The exploration climaxes 10 years of research on the Republic, which sank after a collision with the Florida, an Italian-registered ship carrying 850 immigrants from Naples to New York.
Bayerle, 34, hoped to finish loading equipment and cast off later today.
A planned Monday departure was delayed while crew members loaded the boat and cleared Canadian equipment through U.S. Customs.
He said it would probably take eight to 10 hours to steam to the site, about 50 miles south of Nantucket in a busy commercial route about 7 miles from the spot where the liner Andrea Doria sank in 1956.
Bayerle said he will send two robot-operated vehicles 260 feet down to the wreck site and use underwater cameras for a 10-day survey that will ''give us a better idea of the hazards to expect'' during the actual salvage next summer.
It is also hoped the work will reveal the location of a cache of American gold eagle coins worth as much as $1.6 billion, Bayerle said.
Bayerle said he concluded from researching the cargo that the French government had purchased what was then $3 million worth of American gold eagle coins as part of a loan to the regime of Russian Czar Nicholas II to improve his country's military and railroads.
Bayerle, who said the current value of the coins depended upon the type of gold eagle aboard the ship.

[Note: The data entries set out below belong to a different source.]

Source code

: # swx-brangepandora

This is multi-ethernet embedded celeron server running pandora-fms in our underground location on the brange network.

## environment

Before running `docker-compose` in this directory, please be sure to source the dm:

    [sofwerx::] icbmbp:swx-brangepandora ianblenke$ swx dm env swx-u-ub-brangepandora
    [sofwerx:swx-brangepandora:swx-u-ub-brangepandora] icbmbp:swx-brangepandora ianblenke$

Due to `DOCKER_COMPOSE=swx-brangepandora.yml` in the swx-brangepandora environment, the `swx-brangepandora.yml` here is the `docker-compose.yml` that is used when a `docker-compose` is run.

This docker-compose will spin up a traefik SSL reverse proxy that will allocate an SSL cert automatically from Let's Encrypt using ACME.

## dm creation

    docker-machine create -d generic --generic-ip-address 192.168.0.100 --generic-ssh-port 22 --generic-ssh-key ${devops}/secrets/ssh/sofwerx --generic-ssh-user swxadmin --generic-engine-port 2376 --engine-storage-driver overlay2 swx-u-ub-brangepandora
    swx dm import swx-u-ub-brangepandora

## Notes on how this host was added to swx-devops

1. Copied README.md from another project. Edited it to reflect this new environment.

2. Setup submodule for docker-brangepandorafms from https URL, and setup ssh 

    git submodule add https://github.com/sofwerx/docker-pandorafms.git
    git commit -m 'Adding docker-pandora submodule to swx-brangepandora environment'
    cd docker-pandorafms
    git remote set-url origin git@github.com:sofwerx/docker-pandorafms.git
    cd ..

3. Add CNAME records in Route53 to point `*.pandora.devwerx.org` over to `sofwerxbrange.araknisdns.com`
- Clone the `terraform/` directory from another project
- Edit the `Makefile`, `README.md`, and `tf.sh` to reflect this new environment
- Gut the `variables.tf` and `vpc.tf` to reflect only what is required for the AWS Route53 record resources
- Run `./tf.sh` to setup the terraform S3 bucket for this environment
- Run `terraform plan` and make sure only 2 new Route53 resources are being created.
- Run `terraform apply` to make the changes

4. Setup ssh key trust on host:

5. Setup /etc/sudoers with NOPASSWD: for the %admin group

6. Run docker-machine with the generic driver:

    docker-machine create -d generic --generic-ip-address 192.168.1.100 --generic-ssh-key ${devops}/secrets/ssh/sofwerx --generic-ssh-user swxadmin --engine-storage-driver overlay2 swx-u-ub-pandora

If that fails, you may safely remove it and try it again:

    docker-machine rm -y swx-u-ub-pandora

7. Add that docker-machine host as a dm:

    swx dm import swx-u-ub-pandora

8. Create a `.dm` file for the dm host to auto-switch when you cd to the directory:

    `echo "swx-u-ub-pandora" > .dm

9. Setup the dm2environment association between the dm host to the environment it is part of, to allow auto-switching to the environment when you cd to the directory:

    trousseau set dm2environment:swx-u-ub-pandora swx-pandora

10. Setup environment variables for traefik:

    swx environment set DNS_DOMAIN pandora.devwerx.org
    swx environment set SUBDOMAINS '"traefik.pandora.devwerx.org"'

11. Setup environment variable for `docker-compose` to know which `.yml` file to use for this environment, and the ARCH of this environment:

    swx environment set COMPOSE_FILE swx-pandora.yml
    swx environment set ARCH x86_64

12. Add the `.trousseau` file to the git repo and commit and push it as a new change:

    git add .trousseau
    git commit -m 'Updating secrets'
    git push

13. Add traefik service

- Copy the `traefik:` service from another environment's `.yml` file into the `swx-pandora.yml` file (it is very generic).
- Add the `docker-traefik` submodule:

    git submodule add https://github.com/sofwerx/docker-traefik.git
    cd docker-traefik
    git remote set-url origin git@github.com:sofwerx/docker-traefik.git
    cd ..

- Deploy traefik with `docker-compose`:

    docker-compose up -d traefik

He said the minimum value would be $120,964,560 if the cache contains ''1908 double eagles'' and the maximum value would be $1,663,262,700 if the cache contains ''1908 half eagles.''
He said he expects the find to be ''at least worth $172 million.''
''We will look for the most economical and safest way to extract the gold,'' Bayerle said. ''This involves entering the wreck to determine the amount of debris that needs to be removed and deciding where we will cut into the hull to get to the ship's baggage rooms where I believe the gold is located.''
Bayerle, who is financing the venture from profit from a mail-order diving business, said expenses to date have reached around $400,000.
The Republic, owned by the White Star Line, was headed for a two-month cruise of the Mediterranean with 911 passengers and crew. Six people died in the collision and the rest were saved with 83 lifeboats in one of the largest and most successful open-sea rescues in history.